Gold-digging and social-climbing beauties soon flocked to the region, too, intent on pairing up with some of the nouveau riche prospectors, and Harry would certainly have found those women a pleasant diversion. The Bendigo Ladies were known for serving as “a gentleman’s wife” for extended periods at certain prices. 

Further complications could have arisen if Harry’s path eventually crossed once again with some of the Aussie outlaws or desperadoes that he ticked off back in California.

For that or other reasons Flashman would likely have somehow ended up participating – against his will, of course – in the real-life robbery of the ship Nelson. Twenty-five thousand Pounds (In 1850s money) in gold were stolen by a gang of 22 violent men while the vessel was at Hobson’s Bay. A few of the robbers were convicts who had just escaped from Van Diemen’s Land and that escape could be another incident Harry was forced to abet.

The gang used swords and firearms and had boarded the ship after stealing some rowboats from the docks. Most, but not all, of the men were subsequently captured and the gang’s flight could be another event described up-close and personal by our favorite British blackguard. Flashy could even give us readers details about the suspected mastermind of the operation: a shady Melbourne businessman who successfully got away after paying the brigands a cut rate for the stolen gold. 

The robbery of the Nelson happened in April of 1852, leaving plenty of time for Harry and any accomplices to flee the authorities (maybe even by heading into the Outback), wrap up his Aussie adventures and still get back to England in time for the Crimean War in Flashman at the Charge.

Of course the backdrop to it all would be the usual for a Flashman tale: the grittier and uglier side of human nature, here taking the form of the goldfield violence, crooked gold assessors with their rigged scales, outlaw gangs and the tragic misfortunes suffered by the only thing standing between the Empire and this bullion bonanza: the native inhabitants.

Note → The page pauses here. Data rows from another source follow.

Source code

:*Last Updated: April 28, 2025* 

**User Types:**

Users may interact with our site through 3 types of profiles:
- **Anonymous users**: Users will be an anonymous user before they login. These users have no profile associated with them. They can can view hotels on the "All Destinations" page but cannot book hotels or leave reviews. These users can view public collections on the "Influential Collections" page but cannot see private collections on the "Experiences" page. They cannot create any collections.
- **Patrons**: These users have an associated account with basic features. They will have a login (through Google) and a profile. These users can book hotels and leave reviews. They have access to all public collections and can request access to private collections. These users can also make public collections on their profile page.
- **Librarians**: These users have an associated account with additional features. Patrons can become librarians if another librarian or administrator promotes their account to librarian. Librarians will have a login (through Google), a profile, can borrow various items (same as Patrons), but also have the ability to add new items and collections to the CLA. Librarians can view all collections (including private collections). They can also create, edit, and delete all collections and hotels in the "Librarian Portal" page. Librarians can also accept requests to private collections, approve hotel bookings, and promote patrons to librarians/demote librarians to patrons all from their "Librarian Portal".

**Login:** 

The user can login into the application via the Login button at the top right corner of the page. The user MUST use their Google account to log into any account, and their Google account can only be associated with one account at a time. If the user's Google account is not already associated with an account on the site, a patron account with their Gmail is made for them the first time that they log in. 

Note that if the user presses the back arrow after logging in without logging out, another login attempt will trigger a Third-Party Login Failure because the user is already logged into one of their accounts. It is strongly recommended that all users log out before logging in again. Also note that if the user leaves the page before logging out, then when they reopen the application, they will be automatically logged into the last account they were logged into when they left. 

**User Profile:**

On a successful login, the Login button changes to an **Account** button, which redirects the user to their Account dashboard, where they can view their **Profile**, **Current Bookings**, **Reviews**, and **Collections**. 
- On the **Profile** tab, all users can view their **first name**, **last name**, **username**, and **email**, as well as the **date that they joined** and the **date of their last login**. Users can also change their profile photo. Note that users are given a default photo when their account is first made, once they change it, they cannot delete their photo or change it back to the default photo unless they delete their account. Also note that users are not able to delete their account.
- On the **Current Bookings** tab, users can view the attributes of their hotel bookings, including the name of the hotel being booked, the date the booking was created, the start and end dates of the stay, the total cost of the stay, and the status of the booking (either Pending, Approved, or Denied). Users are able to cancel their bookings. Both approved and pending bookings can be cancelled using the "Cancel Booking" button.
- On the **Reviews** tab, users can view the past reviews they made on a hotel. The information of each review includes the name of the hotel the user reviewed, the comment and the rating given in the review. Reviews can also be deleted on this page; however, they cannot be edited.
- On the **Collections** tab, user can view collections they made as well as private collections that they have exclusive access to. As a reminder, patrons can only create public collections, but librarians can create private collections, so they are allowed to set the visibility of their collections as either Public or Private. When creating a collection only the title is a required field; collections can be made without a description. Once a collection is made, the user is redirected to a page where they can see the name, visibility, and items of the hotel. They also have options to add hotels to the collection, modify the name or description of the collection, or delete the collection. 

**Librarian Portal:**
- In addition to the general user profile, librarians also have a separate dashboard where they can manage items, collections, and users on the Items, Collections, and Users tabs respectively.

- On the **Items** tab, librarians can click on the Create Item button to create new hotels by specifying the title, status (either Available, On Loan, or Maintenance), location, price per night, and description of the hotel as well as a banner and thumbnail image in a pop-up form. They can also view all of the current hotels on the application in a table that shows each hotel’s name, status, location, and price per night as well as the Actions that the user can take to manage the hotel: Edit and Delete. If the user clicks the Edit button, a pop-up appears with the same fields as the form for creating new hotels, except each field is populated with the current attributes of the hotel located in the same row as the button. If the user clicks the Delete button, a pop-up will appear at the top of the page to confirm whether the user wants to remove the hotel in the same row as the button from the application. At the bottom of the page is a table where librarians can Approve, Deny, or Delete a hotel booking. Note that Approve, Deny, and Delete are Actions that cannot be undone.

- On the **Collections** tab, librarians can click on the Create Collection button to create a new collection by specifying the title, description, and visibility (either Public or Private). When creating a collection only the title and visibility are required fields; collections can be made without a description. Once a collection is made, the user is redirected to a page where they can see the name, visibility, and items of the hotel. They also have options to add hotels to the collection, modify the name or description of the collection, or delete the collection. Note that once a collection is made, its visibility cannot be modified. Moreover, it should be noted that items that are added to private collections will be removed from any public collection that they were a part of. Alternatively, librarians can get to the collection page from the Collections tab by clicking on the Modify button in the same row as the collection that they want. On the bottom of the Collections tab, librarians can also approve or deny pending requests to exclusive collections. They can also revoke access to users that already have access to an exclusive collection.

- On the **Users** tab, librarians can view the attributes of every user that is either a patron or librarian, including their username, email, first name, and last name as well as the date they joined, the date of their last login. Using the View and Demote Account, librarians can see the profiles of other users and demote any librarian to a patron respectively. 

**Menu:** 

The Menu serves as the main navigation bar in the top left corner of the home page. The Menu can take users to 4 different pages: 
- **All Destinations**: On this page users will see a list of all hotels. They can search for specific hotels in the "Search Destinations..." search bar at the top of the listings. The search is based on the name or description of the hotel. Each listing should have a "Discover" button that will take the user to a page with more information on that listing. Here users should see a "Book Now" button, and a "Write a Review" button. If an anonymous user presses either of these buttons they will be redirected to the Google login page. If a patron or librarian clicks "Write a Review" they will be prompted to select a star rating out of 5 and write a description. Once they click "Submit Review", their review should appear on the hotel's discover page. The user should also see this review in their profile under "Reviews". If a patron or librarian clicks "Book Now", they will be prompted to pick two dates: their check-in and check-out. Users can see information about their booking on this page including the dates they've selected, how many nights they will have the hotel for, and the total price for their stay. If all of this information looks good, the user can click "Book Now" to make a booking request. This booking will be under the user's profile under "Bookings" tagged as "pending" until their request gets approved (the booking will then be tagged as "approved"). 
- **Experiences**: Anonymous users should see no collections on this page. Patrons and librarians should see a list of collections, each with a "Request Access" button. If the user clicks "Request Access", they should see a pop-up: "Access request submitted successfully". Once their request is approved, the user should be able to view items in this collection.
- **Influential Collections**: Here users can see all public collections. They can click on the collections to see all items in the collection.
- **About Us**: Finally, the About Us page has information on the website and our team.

As ever, Harry’s many offenses would wind up seeming trivial compared to history’s real-life atrocities like the fate of the Aborigines, letting the character retain his charm no matter how low he stoops.

P.S. Yes, my fellow Flashman fans, I know that Harry’s old flame from Royal Flash, the real-life Lola Montez, toured the Australian gold camps, but she did not arrive Down Under until August of 1855 by which point Harry was heavily involved in his Crimean-War Era exploits. +++ 

II. Projected Title: FLASHMAN IN THE OPIUM WAR

Time Period: Late in the Second Opium War in China (1859- 1860)

The Setup: In Flashman and the Dragon (1985) readers learned that our antihero Colonel Harry Paget Flashman had been serving in Hong Kong and mainland China long enough to become fluent in the language. Flashman in the Opium War would detail Harry’s adventures in the closing period of the Second Opium War up until the start of the Anglo-French military expedition to Peking.

The Second Opium War is still an incredibly controversial conflict from Queen Victoria’s reign. Even at the time passions ran very much against the war AND against the fact that HMG was seen as accommodating the opium trade in Chinese ports.

To the most critical eyes – then and now – the Empire seemed to be facilitating the market in opium so that certain British businessmen could get rich and if the drug’s use had a very negative, epidemic downside for the Far Eastern customers, that was callously perceived to be a fringe benefit.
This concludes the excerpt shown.